Write out every line exactly, from the start of the records below to the line with "filosofía del lenguaje.", and stop there. Don't write out the pictures.

■ DATA SHOWN
________________

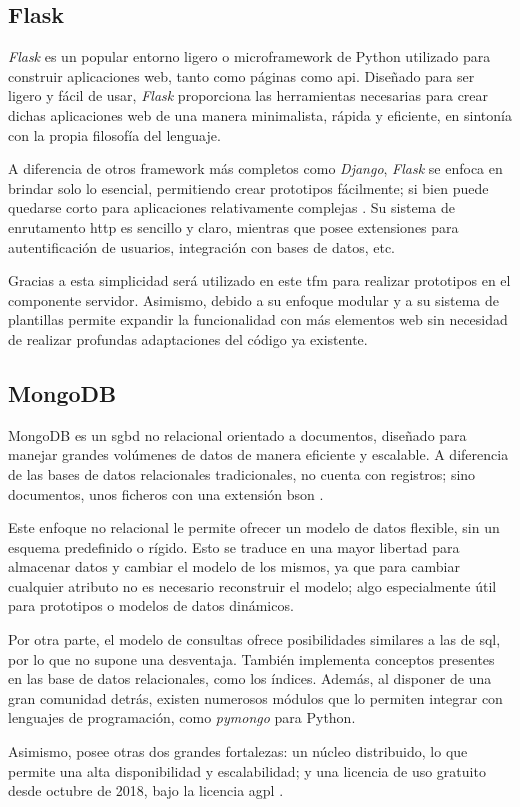     \subsection{Flask}

        \textit{Flask} es un popular entorno ligero o \gls{microframework} de Python utilizado para construir aplicaciones web, tanto como páginas como \gls{api}. Diseñado para ser ligero y fácil de usar, \textit{Flask} proporciona las herramientas necesarias para crear dichas aplicaciones web de una manera minimalista, rápida y eficiente, en sintonía con la propia filosofía del lenguaje. 

        A diferencia de otros \gls{framework} más completos como \textit{Django}, \textit{Flask} se enfoca en brindar solo lo esencial, permitiendo crear prototipos fácilmente; si bien puede quedarse corto para aplicaciones relativamente complejas \cite{rodriguez_flask_2014}. Su sistema de enrutamento \gls{http} es sencillo y claro, mientras que posee extensiones para autentificación de usuarios, integración con bases de datos, etc. 

        Gracias a esta simplicidad será utilizado en este \gls{tfm} para realizar prototipos en el componente servidor. Asimismo, debido a su enfoque modular y a su sistema de plantillas permite expandir la funcionalidad con más elementos web sin necesidad de realizar profundas adaptaciones del código ya existente.


    \subsection{MongoDB}
        MongoDB es un \gls{sgbd} no relacional orientado a documentos, diseñado para manejar grandes volúmenes de datos de manera eficiente y escalable. A diferencia de las bases de datos relacionales tradicionales, no cuenta con registros; sino documentos, unos ficheros con una extensión \gls{bson} \cite{mongodb_json_nodate}. 

        Este enfoque no relacional le permite ofrecer un modelo de datos flexible, sin un esquema predefinido o rígido. Esto se traduce en una mayor libertad para almacenar datos y cambiar el modelo de los mismos, ya que para cambiar cualquier atributo no es necesario reconstruir el modelo; algo especialmente útil para prototipos o modelos de datos dinámicos.
        
        Por otra parte, el modelo de consultas ofrece posibilidades similares a las de \gls{sql}, por lo que no supone una desventaja. También implementa conceptos presentes en las base de datos relacionales, como los índices. Además, al disponer de una gran comunidad detrás, existen numerosos módulos que lo permiten integrar con lenguajes de programación, como \textit{pymongo} para Python. 

        Asimismo, posee otras dos grandes fortalezas: un núcleo distribuido, lo que permite una alta disponibilidad y escalabilidad; y una licencia de uso gratuito desde octubre de 2018, bajo la licencia \gls{agpl} \cite{mongodb_que_nodate}.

________________

■ ANSWER TO THIS PROBLEM
     \subsection{Flask}

        \textit{Flask} es un popular entorno ligero o \gls{microframework} de Python utilizado para construir aplicaciones web, tanto como páginas como \gls{api}. Diseñado para ser ligero y fácil de usar, \textit{Flask} proporciona las herramientas necesarias para crear dichas aplicaciones web de una manera minimalista, rápida y eficiente, en sintonía con la propia filosofía del lenguaje. 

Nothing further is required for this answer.